By Hany Salah, IOL Correspondent
CAIRO – Romania's two biggest Muslim organizations have joined hands for the first time to co-organize the annual hajj journey, a move see as an important step towards uniting Muslim organizations in the eastern European country.
"We have been working for this end since the beginning of the year," Dr. Abu Al-Ala Alghithi, the director of Taiba Foundation, told IslamOnline.net over the phone from Bucharest.
"I visited Saudi Arabia twice thus year with Mufti of Romania Iusuf Murat and officially requested that Romanian Ifta' House be given the status of an official hajj organizer," he added.
Alghithi noted that the Saudi approval came only ten days ago.
"But we have placed all our expertise and people at the disposal of the Ifta' House to help organize the hajj journey."
The total number of Romanian pilgrims this year is estimated at 143, including 88 people who are going under the joint umbrella of the Ifta' House and Taiba.
Twenty five people are benefiting from the free hajj trips offered by Saudi Arabia while the remaining 30 are either traveling on their own or through other organizations.
"This is an excellent number in view of the fact that we only had less than seven days (since the Saudi approval)," Alghithi explained.

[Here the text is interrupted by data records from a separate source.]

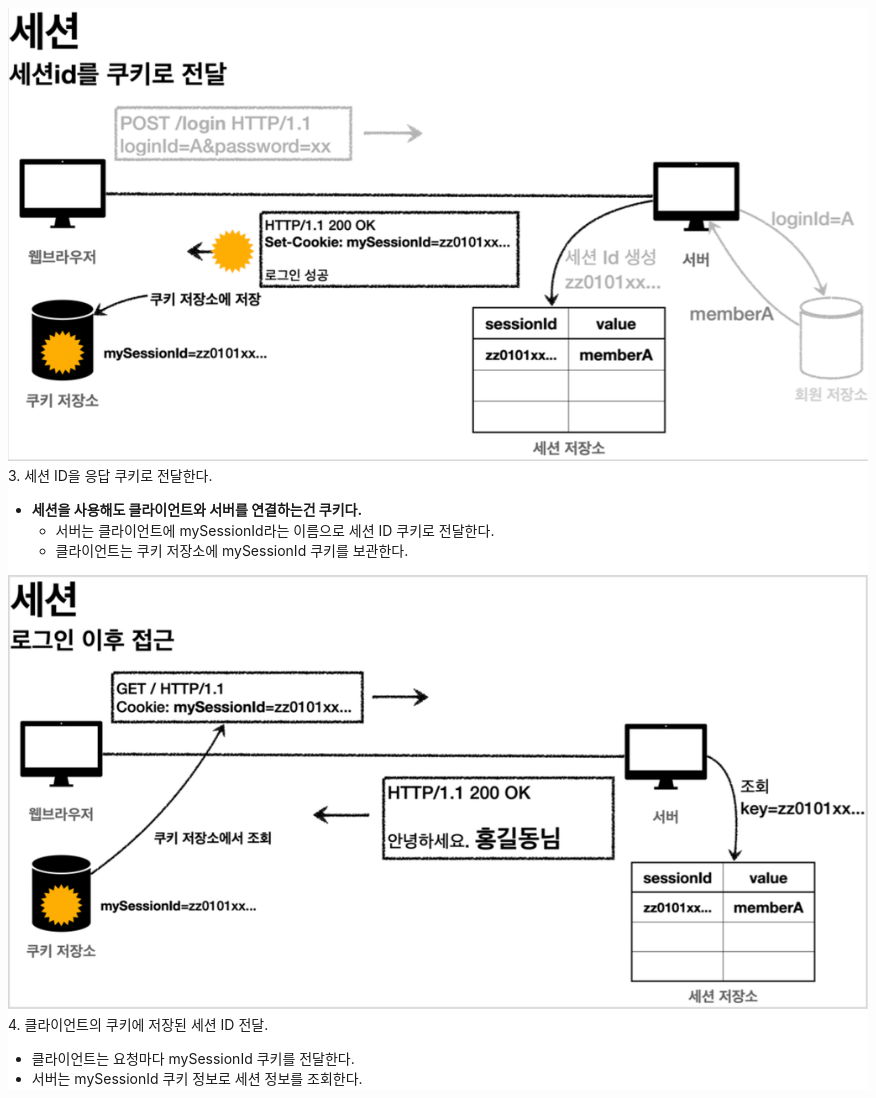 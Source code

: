 ![세션03](src/main/resources/static/img/세션03.png)
3. 세션 ID을 응답 쿠키로 전달한다.
  - **세션을 사용해도 클라이언트와 서버를 연결하는건 쿠키다.**
    - 서버는 클라이언트에 mySessionId라는 이름으로 세션 ID 쿠키로 전달한다.
    - 클라이언트는 쿠키 저장소에 mySessionId 쿠키를 보관한다.

![세션04](src/main/resources/static/img/세션04.png)
4. 클라이언트의 쿠키에 저장된 세션 ID 전달.
   - 클라이언트는 요청마다 mySessionId 쿠키를 전달한다.
   - 서버는 mySessionId 쿠키 정보로 세션 정보를 조회한다.
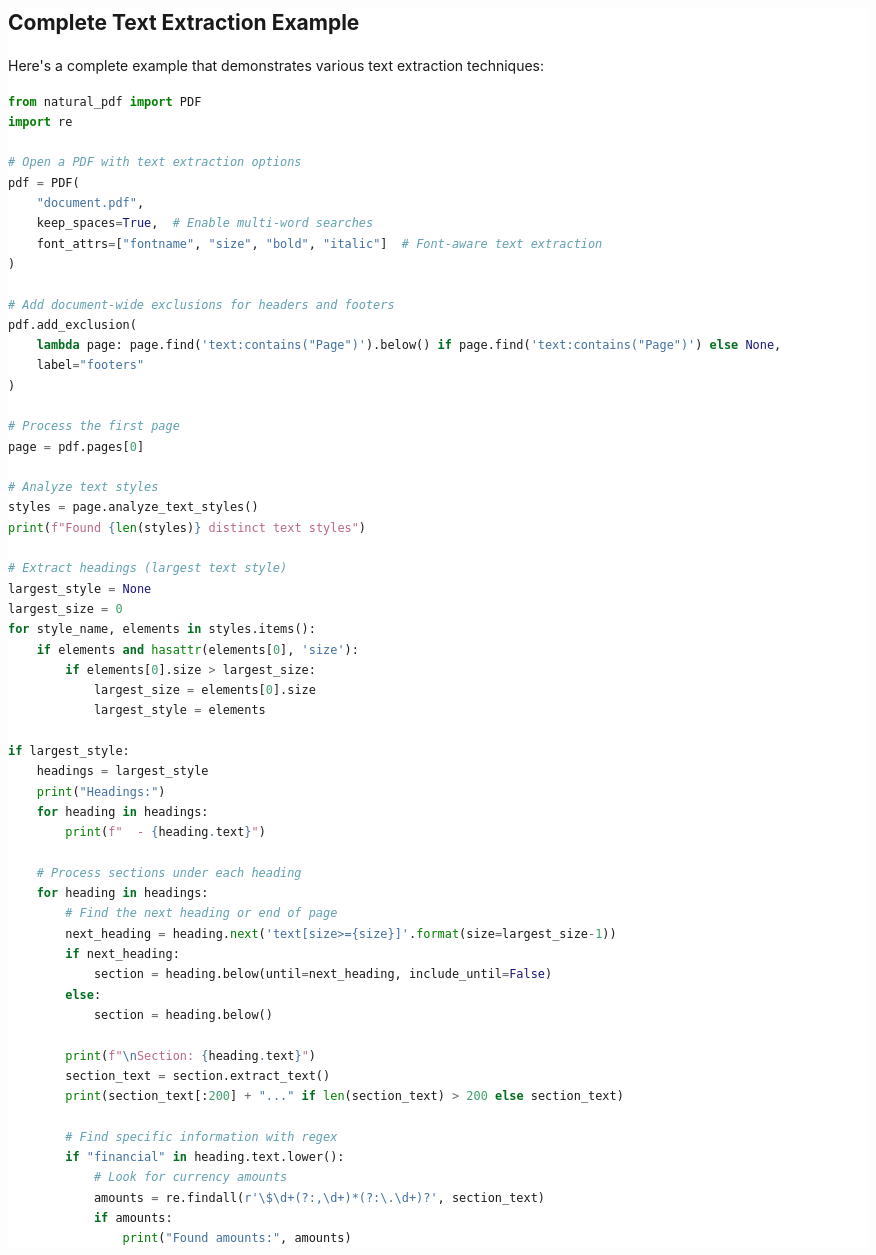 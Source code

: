 ## Complete Text Extraction Example

Here's a complete example that demonstrates various text extraction techniques:

```python
from natural_pdf import PDF
import re

# Open a PDF with text extraction options
pdf = PDF(
    "document.pdf",
    keep_spaces=True,  # Enable multi-word searches
    font_attrs=["fontname", "size", "bold", "italic"]  # Font-aware text extraction
)

# Add document-wide exclusions for headers and footers
pdf.add_exclusion(
    lambda page: page.find('text:contains("Page")').below() if page.find('text:contains("Page")') else None,
    label="footers"
)

# Process the first page
page = pdf.pages[0]

# Analyze text styles
styles = page.analyze_text_styles()
print(f"Found {len(styles)} distinct text styles")

# Extract headings (largest text style)
largest_style = None
largest_size = 0
for style_name, elements in styles.items():
    if elements and hasattr(elements[0], 'size'):
        if elements[0].size > largest_size:
            largest_size = elements[0].size
            largest_style = elements

if largest_style:
    headings = largest_style
    print("Headings:")
    for heading in headings:
        print(f"  - {heading.text}")
    
    # Process sections under each heading
    for heading in headings:
        # Find the next heading or end of page
        next_heading = heading.next('text[size>={size}]'.format(size=largest_size-1))
        if next_heading:
            section = heading.below(until=next_heading, include_until=False)
        else:
            section = heading.below()
            
        print(f"\nSection: {heading.text}")
        section_text = section.extract_text()
        print(section_text[:200] + "..." if len(section_text) > 200 else section_text)
        
        # Find specific information with regex
        if "financial" in heading.text.lower():
            # Look for currency amounts
            amounts = re.findall(r'\$\d+(?:,\d+)*(?:\.\d+)?', section_text)
            if amounts:
                print("Found amounts:", amounts)

```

Every able-bodied adult Muslim -- who can financially afford the trip -- must perform hajj, one of the five pillars of Islam, once in their lifetime.
Hajj, the world’s biggest religious gathering, will climax this year on Thursday, November 26, when nearly three million people descend the Mount `Arafat.
The joint organization of the hajj by Romania's two biggest Muslim organizations is seen as an important step towards uniting Muslim organizations in the eastern European country.
"The importance of this step is that it is the first cooperation between Ifta' House and Taiba organization," explains Alghithi.
"It's the first step towards unifying the efforts exerted by these two major Muslim organizations."
The Ifta' House is the official organization representing the Muslim minority while Taiba is the country's biggest da'wa organization.
Alghithi believes this would better serve the interests of Muslims in Romania.
"We are in a dire need of unifying our efforts and working on our main objectives as a minority trying to cement its place in society."
Official estimates put the number of Muslims in Romania at nearly 48,000, notes Alghithi.
But the Ifta' House says there are some 70,000 Muslims in Romanian, making up two percent of its 22 million population.
Most Romanian Muslims belong to the Tatar, Turkish or Albanian ethnic communities.